:: INFORMATION PROVIDED ::
★ ★ ★
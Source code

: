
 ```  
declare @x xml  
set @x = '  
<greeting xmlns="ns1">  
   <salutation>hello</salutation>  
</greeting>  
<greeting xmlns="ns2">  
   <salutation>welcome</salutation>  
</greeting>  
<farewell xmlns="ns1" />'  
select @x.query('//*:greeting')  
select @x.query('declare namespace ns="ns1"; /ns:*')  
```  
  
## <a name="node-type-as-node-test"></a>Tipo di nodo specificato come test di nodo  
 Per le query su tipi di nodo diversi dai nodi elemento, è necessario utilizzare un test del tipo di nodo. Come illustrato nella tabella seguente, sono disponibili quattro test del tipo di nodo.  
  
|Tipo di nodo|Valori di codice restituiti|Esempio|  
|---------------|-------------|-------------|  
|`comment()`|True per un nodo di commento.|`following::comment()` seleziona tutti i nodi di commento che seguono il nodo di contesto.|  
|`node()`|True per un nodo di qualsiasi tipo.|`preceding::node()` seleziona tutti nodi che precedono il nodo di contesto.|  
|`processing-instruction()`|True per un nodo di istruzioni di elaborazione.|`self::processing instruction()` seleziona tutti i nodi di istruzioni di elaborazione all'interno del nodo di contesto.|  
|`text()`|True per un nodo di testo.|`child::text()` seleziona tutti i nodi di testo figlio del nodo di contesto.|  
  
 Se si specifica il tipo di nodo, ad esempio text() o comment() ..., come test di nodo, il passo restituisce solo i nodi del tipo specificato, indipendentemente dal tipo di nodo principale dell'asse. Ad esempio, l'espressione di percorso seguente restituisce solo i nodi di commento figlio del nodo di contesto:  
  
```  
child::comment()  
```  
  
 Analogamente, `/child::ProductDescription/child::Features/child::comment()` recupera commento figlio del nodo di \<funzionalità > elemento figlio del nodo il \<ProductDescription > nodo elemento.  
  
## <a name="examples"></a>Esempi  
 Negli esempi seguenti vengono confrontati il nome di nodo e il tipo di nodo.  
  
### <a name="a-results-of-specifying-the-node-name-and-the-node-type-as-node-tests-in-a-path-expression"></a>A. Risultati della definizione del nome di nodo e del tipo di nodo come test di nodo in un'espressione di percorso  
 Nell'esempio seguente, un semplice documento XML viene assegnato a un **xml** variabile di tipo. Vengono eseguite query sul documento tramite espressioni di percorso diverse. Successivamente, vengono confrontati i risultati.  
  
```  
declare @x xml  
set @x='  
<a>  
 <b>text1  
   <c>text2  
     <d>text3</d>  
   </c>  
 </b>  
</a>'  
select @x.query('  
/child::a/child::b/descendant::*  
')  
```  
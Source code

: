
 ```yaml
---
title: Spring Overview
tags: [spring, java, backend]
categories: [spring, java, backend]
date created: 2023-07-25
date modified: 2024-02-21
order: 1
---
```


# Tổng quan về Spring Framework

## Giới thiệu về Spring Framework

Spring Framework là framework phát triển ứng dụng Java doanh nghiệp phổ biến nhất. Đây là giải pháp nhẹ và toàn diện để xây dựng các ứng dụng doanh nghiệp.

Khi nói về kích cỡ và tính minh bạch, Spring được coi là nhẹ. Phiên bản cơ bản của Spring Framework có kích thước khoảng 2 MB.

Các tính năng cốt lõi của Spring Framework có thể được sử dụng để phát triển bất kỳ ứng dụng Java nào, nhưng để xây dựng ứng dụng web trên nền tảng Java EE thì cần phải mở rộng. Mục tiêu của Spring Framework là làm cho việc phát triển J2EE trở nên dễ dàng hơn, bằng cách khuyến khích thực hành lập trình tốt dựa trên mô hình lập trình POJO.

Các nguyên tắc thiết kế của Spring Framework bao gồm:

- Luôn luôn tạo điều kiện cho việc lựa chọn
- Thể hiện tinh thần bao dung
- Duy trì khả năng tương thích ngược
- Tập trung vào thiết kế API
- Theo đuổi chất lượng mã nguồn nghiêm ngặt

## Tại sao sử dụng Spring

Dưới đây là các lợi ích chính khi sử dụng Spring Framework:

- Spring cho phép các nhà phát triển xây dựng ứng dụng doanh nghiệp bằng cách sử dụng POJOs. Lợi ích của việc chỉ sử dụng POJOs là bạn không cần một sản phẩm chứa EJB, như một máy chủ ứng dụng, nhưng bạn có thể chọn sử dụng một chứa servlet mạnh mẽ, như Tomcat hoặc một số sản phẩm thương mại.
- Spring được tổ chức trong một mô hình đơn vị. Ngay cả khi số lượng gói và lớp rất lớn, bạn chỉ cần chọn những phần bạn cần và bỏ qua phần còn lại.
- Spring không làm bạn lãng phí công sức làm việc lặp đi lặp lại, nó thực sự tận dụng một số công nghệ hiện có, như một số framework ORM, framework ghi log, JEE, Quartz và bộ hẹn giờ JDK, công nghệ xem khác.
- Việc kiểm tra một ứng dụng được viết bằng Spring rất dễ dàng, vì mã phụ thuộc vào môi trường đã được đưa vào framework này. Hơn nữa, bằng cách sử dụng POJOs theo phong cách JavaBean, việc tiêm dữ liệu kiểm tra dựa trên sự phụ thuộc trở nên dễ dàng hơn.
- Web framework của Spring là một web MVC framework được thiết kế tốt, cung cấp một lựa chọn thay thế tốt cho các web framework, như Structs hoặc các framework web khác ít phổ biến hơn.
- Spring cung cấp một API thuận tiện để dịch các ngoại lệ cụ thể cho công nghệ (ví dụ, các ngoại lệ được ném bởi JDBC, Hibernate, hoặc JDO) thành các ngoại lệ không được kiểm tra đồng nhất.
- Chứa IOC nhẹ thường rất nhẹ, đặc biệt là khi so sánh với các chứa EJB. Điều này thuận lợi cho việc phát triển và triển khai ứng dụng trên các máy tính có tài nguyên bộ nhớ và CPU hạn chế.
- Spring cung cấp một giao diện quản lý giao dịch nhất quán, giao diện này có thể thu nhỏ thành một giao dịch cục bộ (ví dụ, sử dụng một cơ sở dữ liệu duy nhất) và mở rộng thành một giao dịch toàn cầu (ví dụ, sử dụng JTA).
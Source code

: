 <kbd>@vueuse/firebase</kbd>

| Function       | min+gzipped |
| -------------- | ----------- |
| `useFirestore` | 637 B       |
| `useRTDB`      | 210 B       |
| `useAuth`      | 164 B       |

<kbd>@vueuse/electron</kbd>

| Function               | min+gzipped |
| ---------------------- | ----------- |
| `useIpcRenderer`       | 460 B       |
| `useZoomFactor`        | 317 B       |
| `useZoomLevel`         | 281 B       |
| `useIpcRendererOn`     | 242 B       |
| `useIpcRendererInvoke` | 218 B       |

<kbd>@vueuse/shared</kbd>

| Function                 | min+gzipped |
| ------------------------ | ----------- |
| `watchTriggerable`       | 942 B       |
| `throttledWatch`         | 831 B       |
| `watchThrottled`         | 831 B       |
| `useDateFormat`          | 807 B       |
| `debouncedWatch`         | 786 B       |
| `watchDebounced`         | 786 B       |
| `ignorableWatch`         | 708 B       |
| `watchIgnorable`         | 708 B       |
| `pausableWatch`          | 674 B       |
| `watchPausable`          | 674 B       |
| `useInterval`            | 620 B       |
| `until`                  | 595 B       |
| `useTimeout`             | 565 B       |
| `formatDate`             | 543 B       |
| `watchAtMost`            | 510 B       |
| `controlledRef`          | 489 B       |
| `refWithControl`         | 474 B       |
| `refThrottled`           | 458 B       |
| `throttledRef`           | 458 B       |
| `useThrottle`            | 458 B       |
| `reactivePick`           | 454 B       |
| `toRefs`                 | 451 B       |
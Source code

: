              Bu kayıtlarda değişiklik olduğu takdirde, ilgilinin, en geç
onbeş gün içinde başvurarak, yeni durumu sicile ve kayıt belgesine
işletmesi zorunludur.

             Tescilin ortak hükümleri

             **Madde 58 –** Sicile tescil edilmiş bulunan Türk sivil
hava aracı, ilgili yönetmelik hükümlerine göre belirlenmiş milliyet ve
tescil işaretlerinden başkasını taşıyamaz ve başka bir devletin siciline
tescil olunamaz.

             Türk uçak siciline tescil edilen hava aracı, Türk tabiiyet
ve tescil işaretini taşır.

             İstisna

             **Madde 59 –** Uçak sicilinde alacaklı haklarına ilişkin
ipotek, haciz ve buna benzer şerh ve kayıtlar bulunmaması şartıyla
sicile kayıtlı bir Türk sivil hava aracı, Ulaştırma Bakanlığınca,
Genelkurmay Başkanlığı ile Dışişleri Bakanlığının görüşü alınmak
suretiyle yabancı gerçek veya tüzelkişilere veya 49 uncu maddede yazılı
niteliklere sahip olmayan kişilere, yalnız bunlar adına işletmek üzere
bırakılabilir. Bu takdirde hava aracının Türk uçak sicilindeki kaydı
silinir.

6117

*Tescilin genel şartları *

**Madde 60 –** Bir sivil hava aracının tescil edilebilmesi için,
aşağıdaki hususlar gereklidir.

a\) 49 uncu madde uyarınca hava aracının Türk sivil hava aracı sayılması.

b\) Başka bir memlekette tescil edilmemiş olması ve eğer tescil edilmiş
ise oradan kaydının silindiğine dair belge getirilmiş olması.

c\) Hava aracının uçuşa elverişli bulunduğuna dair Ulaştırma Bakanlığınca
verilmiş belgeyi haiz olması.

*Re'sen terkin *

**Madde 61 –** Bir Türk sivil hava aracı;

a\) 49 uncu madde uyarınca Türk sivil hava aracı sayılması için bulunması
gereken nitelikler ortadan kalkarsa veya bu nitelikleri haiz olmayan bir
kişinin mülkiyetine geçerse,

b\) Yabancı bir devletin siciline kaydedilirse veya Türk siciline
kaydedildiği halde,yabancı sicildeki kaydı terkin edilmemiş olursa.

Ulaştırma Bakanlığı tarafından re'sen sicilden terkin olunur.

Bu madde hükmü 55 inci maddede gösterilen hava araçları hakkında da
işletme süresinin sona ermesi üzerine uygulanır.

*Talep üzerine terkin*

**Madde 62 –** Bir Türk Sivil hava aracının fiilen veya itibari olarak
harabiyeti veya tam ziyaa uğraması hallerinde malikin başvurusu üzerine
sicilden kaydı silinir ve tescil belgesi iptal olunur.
★ ★ ★
:: TASK DESCRIPTION ::
Look for the line with "alacaklı haklarına ilişkin" in the records above. Repeat it and each line after it exactly.

:: RESULT OF THIS TASK ::
             **Madde 59 –** Uçak sicilinde alacaklı haklarına ilişkin
ipotek, haciz ve buna benzer şerh ve kayıtlar bulunmaması şartıyla
sicile kayıtlı bir Türk sivil hava aracı, Ulaştırma Bakanlığınca,
Genelkurmay Başkanlığı ile Dışişleri Bakanlığının görüşü alınmak
suretiyle yabancı gerçek veya tüzelkişilere veya 49 uncu maddede yazılı
niteliklere sahip olmayan kişilere, yalnız bunlar adına işletmek üzere
bırakılabilir. Bu takdirde hava aracının Türk uçak sicilindeki kaydı
silinir.

6117

*Tescilin genel şartları *

**Madde 60 –** Bir sivil hava aracının tescil edilebilmesi için,
aşağıdaki hususlar gereklidir.

a\) 49 uncu madde uyarınca hava aracının Türk sivil hava aracı sayılması.

b\) Başka bir memlekette tescil edilmemiş olması ve eğer tescil edilmiş
ise oradan kaydının silindiğine dair belge getirilmiş olması.

c\) Hava aracının uçuşa elverişli bulunduğuna dair Ulaştırma Bakanlığınca
verilmiş belgeyi haiz olması.

*Re'sen terkin *

**Madde 61 –** Bir Türk sivil hava aracı;

a\) 49 uncu madde uyarınca Türk sivil hava aracı sayılması için bulunması
gereken nitelikler ortadan kalkarsa veya bu nitelikleri haiz olmayan bir
kişinin mülkiyetine geçerse,

b\) Yabancı bir devletin siciline kaydedilirse veya Türk siciline
kaydedildiği halde,yabancı sicildeki kaydı terkin edilmemiş olursa.

Ulaştırma Bakanlığı tarafından re'sen sicilden terkin olunur.

Bu madde hükmü 55 inci maddede gösterilen hava araçları hakkında da
işletme süresinin sona ermesi üzerine uygulanır.

*Talep üzerine terkin*

**Madde 62 –** Bir Türk Sivil hava aracının fiilen veya itibari olarak
harabiyeti veya tam ziyaa uğraması hallerinde malikin başvurusu üzerine
sicilden kaydı silinir ve tescil belgesi iptal olunur.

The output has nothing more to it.